# [Task instructions]
Scan the entries for lines with "tidyverse" and say how many there are, with nothing more.

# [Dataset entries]
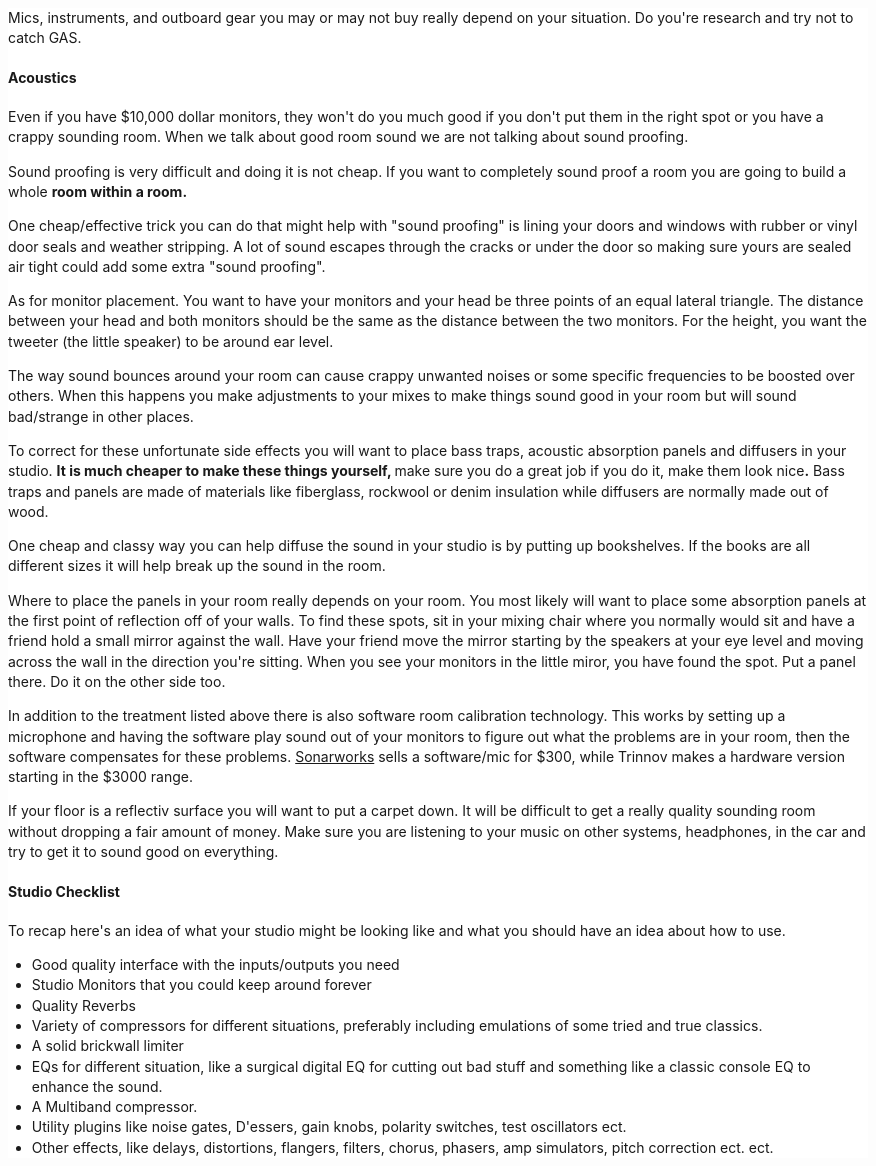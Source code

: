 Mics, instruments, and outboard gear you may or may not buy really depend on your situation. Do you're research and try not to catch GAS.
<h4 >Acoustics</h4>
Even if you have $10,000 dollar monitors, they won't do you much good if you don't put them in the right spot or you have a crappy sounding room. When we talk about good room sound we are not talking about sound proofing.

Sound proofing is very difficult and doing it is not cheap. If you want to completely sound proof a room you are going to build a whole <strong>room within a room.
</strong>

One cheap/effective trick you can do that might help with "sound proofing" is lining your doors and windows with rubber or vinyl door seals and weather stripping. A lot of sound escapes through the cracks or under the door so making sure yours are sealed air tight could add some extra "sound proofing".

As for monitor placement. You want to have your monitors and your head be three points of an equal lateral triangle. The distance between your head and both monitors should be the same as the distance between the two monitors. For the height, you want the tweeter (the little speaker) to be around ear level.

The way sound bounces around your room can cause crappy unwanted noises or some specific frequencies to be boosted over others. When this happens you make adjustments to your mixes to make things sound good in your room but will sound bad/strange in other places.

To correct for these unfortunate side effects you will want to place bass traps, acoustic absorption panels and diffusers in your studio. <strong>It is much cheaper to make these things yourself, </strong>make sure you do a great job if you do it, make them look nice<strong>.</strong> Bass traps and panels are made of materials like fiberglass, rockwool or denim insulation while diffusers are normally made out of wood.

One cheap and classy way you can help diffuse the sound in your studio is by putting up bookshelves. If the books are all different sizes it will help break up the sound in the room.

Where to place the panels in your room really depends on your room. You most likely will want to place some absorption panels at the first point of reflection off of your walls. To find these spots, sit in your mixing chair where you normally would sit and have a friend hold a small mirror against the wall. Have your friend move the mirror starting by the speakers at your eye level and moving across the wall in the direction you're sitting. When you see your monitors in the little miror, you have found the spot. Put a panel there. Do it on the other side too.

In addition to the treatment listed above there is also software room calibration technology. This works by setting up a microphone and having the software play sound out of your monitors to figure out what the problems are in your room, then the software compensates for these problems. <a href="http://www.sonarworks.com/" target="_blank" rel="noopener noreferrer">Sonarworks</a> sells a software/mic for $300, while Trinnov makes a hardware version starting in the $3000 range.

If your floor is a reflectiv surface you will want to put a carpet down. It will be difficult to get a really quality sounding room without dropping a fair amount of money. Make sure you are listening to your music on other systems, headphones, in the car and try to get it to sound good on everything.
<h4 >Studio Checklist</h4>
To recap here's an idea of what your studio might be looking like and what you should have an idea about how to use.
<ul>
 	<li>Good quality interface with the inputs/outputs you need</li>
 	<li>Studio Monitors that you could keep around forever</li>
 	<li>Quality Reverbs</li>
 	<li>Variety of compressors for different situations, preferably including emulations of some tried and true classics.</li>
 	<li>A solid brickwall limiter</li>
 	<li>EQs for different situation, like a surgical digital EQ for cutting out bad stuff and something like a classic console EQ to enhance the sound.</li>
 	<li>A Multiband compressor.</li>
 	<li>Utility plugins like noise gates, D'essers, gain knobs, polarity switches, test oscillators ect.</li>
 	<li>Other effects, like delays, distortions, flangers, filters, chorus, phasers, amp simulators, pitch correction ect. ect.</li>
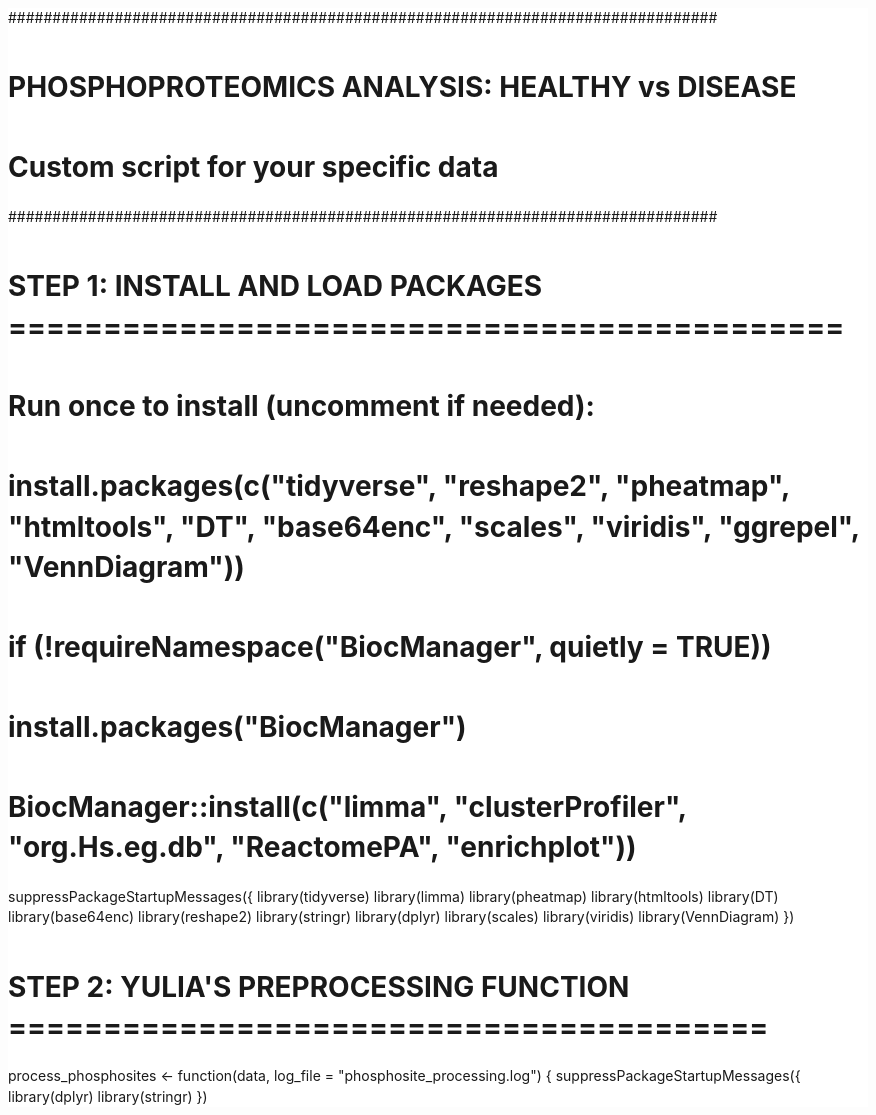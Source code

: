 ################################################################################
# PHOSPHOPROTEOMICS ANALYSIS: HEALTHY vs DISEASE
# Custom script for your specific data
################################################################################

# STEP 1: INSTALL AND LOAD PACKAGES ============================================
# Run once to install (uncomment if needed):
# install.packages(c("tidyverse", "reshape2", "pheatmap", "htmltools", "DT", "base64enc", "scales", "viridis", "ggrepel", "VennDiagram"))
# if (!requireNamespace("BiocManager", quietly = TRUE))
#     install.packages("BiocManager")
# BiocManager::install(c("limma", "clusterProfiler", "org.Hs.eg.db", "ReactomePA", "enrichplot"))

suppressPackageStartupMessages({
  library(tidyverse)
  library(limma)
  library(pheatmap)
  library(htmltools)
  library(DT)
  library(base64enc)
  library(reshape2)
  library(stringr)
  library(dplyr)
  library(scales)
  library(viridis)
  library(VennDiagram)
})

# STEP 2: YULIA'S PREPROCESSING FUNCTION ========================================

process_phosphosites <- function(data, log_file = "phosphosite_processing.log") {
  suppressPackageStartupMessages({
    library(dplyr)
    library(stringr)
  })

# [The answer]
2